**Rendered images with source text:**
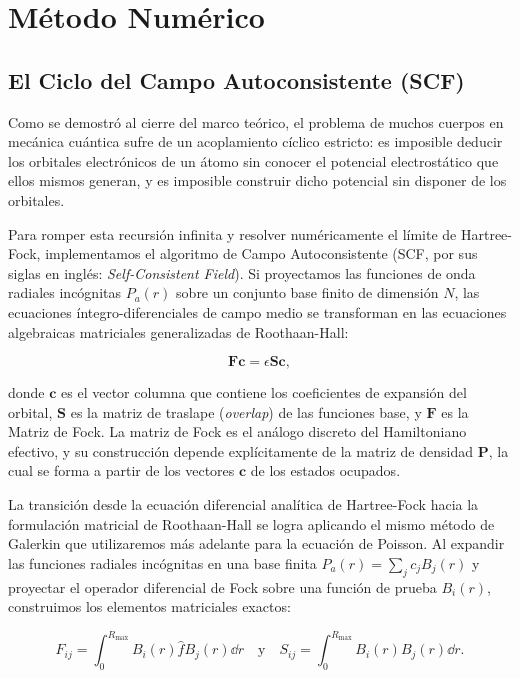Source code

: \chapter{Método Numérico}
\label{ch:metodo}

\section{El Ciclo del Campo Autoconsistente (SCF)}

Como se demostró al cierre del marco teórico, el problema de muchos cuerpos en mecánica cuántica sufre de un acoplamiento cíclico estricto: es imposible deducir los orbitales electrónicos de un átomo sin conocer el potencial electrostático que ellos mismos generan, y es imposible construir dicho potencial sin disponer de los orbitales. 

Para romper esta recursión infinita y resolver numéricamente el límite de Hartree-Fock, implementamos el algoritmo de Campo Autoconsistente (SCF, por sus siglas en inglés: \textit{Self-Consistent Field}). Si proyectamos las funciones de onda radiales incógnitas $P_a(r)$ sobre un conjunto base finito de dimensión $N$, las ecuaciones íntegro-diferenciales de campo medio se transforman en las ecuaciones algebraicas matriciales generalizadas de Roothaan-Hall:

\begin{equation}
  \bm{F}\bm{c} = \epsilon\bm{S}\bm{c},
\end{equation}

donde $\bm{c}$ es el vector columna que contiene los coeficientes de expansión del orbital, $\bm{S}$ es la matriz de traslape (\textit{overlap}) de las funciones base, y $\bm{F}$ es la Matriz de Fock. La matriz de Fock es el análogo discreto del Hamiltoniano efectivo, y su construcción depende explícitamente de la matriz de densidad $\bm{P}$, la cual se forma a partir de los vectores $\bm{c}$ de los estados ocupados.

La transición desde la ecuación diferencial analítica de Hartree-Fock hacia la formulación matricial de Roothaan-Hall se logra aplicando el mismo método de Galerkin que utilizaremos más adelante para la ecuación de Poisson. Al expandir las funciones radiales incógnitas en una base finita $P_a(r) = \sum_j c_j B_j(r)$ y proyectar el operador diferencial de Fock sobre una función de prueba $B_i(r)$, construimos los elementos matriciales exactos:

\begin{equation}
  F_{ij} = \int_0^{R_{\text{max}}} B_i(r) \hat{f} B_j(r) \dd{r} \quad \text{y} \quad S_{ij} = \int_0^{R_{\text{max}}} B_i(r) B_j(r) \dd{r}.
\end{equation}

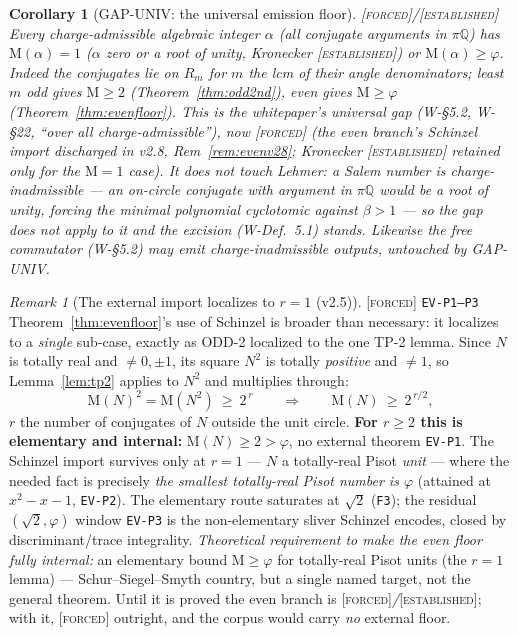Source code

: \documentclass[11pt]{article}
\newcommand{\tagF}{\textcolor{cF}{\textsc{[forced]}}}
\newcommand{\tagE}{\textcolor{cE}{\textsc{[established]}}}
\newcommand{\hx}[1]{\textcolor{cC}{\footnotesize\texttt{#1}}}
\newcommand{\Q}{\mathbb{Q}}
\newcommand{\gp}{\varphi}
\newcommand{\M}{\mathrm{M}}
\theoremstyle{plain}
\newtheorem{corollary}[theorem]{Corollary}
\theoremstyle{definition}
\theoremstyle{remark}
\newtheorem{remark}[theorem]{Remark}
\begin{document}
\begin{corollary}[GAP-UNIV: the universal emission floor]\label{cor:gapuniv}\tagF{}/\tagE{}
Every charge-admissible algebraic integer $\alpha$ (all conjugate arguments in
$\pi\Q$) has $\M(\alpha)=1$ ($\alpha$ zero or a root of unity, Kronecker \tagE{})
or $\M(\alpha)\ge\gp$. Indeed the conjugates lie on $R_m$ for $m$ the lcm of their
angle denominators; least $m$ odd gives $\M\ge2$ (Theorem~\ref{thm:odd2nd}), even
gives $\M\ge\gp$ (Theorem~\ref{thm:evenfloor}). This is the whitepaper's universal
gap (W-\S5.2, W-\S22, ``over all charge-admissible''), now \tagF{} (the even
branch's Schinzel import discharged in v2.8, Rem~\ref{rem:evenv28}; Kronecker
\tagE{} retained only for the $\M=1$ case).
\emph{It does not touch Lehmer:} a Salem number is charge-\emph{inadmissible} ---
an on-circle conjugate with argument in $\pi\Q$ would be a root of unity, forcing
the minimal polynomial cyclotomic against $\beta>1$ --- so the gap does not apply
to it and the excision (W-Def.\ 5.1) stands. Likewise the free commutator
(W-\S5.2) may emit charge-inadmissible outputs, untouched by GAP-UNIV.
\end{corollary}

\begin{remark}[The external import localizes to $r=1$ (v2.5)]\label{rem:evenlocalize}\tagF{} \hx{EV-P1--P3}
Theorem~\ref{thm:evenfloor}'s use of Schinzel is broader than necessary: it
localizes to a \emph{single} sub-case, exactly as ODD-2 localized to the one TP-2
lemma. Since $N$ is totally real and $\ne0,\pm1$, its square $N^2$ is totally
\emph{positive} and $\ne1$, so Lemma~\ref{lem:tp2} applies to $N^2$ and multiplies
through:
\[
\M(N)^2=\M(N^2)\ \ge\ 2^{\,r}
\qquad\Longrightarrow\qquad
\M(N)\ \ge\ 2^{\,r/2},
\]
$r$ the number of conjugates of $N$ outside the unit circle. \textbf{For
$r\ge2$ this is elementary and internal:} $\M(N)\ge2>\gp$, no external theorem
\hx{EV-P1}. The Schinzel import survives only at $r=1$ --- $N$ a totally-real
Pisot \emph{unit} --- where the needed fact is precisely \emph{the smallest
totally-real Pisot number is $\gp$} (attained at $x^2-x-1$, \hx{EV-P2}). The
elementary route saturates at $\sqrt2$ (\hx{F3}); the residual $(\sqrt2,\gp)$
window \hx{EV-P3} is the non-elementary sliver Schinzel encodes, closed by
discriminant/trace integrality. \emph{Theoretical requirement to make the even
floor fully internal:} an elementary bound $\M\ge\gp$ for totally-real Pisot units
(the $r=1$ lemma) --- Schur--Siegel--Smyth country, but a single named target, not
the general theorem. Until it is proved the even branch is
\tagF{}\emph{/}\tagE{}; with it, \tagF{} outright, and the corpus would carry
\emph{no} external floor.
\end{remark}
\end{document}
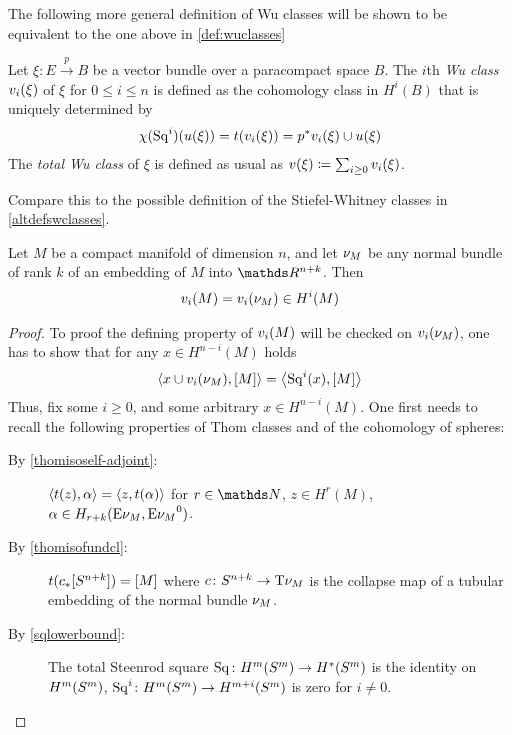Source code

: The following more general definition of Wu classes
will be shown to be equivalent to the one above in \ref{def:wuclasses}
\begin{Def}
  Let $\xi\colon E\xrightarrow{p} B$ be a vector bundle over a
  paracompact space $B$.
  The $i$th \emph{Wu class} $v_i(\xi)$ of $\xi$ for $0\leq i\leq n$
  is defined as the cohomology class in $H^i(B)$ that is uniquely
  determined by
  \begin{gather*}
    \chi(\mathrm{Sq}^{i})(u(\xi)) = t(v_i(\xi)) = {p}^* v_i(\xi) \cup u(\xi)
  \end{gather*}
  The \emph{total Wu class} of $\xi$ is defined as usual as
  $v(\xi)\coloneqq\sum_{i\geq0}v_i(\xi)$.
\end{Def}
\begin{Rem}
  Compare this to the possible definition of the Stiefel-Whitney
  classes in \autoref{altdefswclasses}.
\end{Rem}

\begin{Thm}\label{altdefwuclasses}
  Let $M$ be a compact manifold of dimension $n$, and let $\nu_{M}$ be
  any normal bundle of rank $k$ of an embedding of $M$ into
  $\R^{n+k}$. Then
  \begin{gather*}
    v_i(M) = v_i(\nu_{M})\in H^i(M)
  \end{gather*}
  \begin{proof}
    To proof  the defining property of
    $v_i(M)$ will be checked on $v_i(\nu_{M})$, \idest one has to show
    that for any $x\in H^{n-i}(M)$ holds
    \begin{gather*}
      \left\langle x\cup v_i(\nu_{M}), [M] \right\rangle
      = \left\langle \mathrm{Sq}^{i}(x), [M] \right\rangle
    \end{gather*}
    Thus, fix some $i\geq0$, and some arbitrary $x\in H^{n-i}(M)$.
    One first needs to recall the following properties of Thom classes
    and of the cohomology of spheres:
    \begin{description}
    \item[By \autoref{thomisoself-adjoint}:]
      $\left\langle t(z), \alpha \right\rangle = \left\langle z, t(\alpha) \right\rangle$
      for $r\in\Nat$, $z\in H^r(M)$,
      $\alpha\in H_{r+k}(\mathrm{E}\nu_{M}, {\mathrm{E}\nu_{M}}^0)$.
    \item[By \autoref{thomisofundcl}:]
      $t({c}_*[S^{n+k}]) = [M]$
      where $c\colon S^{n+k}\to \mathrm{T}{\nu_{M}}$ is
      the collapse map of a tubular embedding of the normal bundle $\nu_{M}$.
    \item[By \autoref{sqlowerbound}:]
      The total Steenrod square
      $\mathrm{Sq}^{}\colon H^m(S^{m})
      \to H^*(S^{m})$
      is the identity on $H^m(S^{m})$, \idest
      $\mathrm{Sq}^{i}\colon H^m(S^{m})\to H^{m+i}(S^{m})$ is zero for $i\neq0$.
    \end{description}
  \end{proof}
\end{Thm}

**Task brief:**
Reproduce the records word for word, please, from their first line up to and including the line that contains "La transición desde", but no pictures.

**Output for this task:**
Source code

: \chapter{Método Numérico}
\label{ch:metodo}

\section{El Ciclo del Campo Autoconsistente (SCF)}

Como se demostró al cierre del marco teórico, el problema de muchos cuerpos en mecánica cuántica sufre de un acoplamiento cíclico estricto: es imposible deducir los orbitales electrónicos de un átomo sin conocer el potencial electrostático que ellos mismos generan, y es imposible construir dicho potencial sin disponer de los orbitales. 

Para romper esta recursión infinita y resolver numéricamente el límite de Hartree-Fock, implementamos el algoritmo de Campo Autoconsistente (SCF, por sus siglas en inglés: \textit{Self-Consistent Field}). Si proyectamos las funciones de onda radiales incógnitas $P_a(r)$ sobre un conjunto base finito de dimensión $N$, las ecuaciones íntegro-diferenciales de campo medio se transforman en las ecuaciones algebraicas matriciales generalizadas de Roothaan-Hall:

\begin{equation}
  \bm{F}\bm{c} = \epsilon\bm{S}\bm{c},
\end{equation}

donde $\bm{c}$ es el vector columna que contiene los coeficientes de expansión del orbital, $\bm{S}$ es la matriz de traslape (\textit{overlap}) de las funciones base, y $\bm{F}$ es la Matriz de Fock. La matriz de Fock es el análogo discreto del Hamiltoniano efectivo, y su construcción depende explícitamente de la matriz de densidad $\bm{P}$, la cual se forma a partir de los vectores $\bm{c}$ de los estados ocupados.

La transición desde la ecuación diferencial analítica de Hartree-Fock hacia la formulación matricial de Roothaan-Hall se logra aplicando el mismo método de Galerkin que utilizaremos más adelante para la ecuación de Poisson. Al expandir las funciones radiales incógnitas en una base finita $P_a(r) = \sum_j c_j B_j(r)$ y proyectar el operador diferencial de Fock sobre una función de prueba $B_i(r)$, construimos los elementos matriciales exactos:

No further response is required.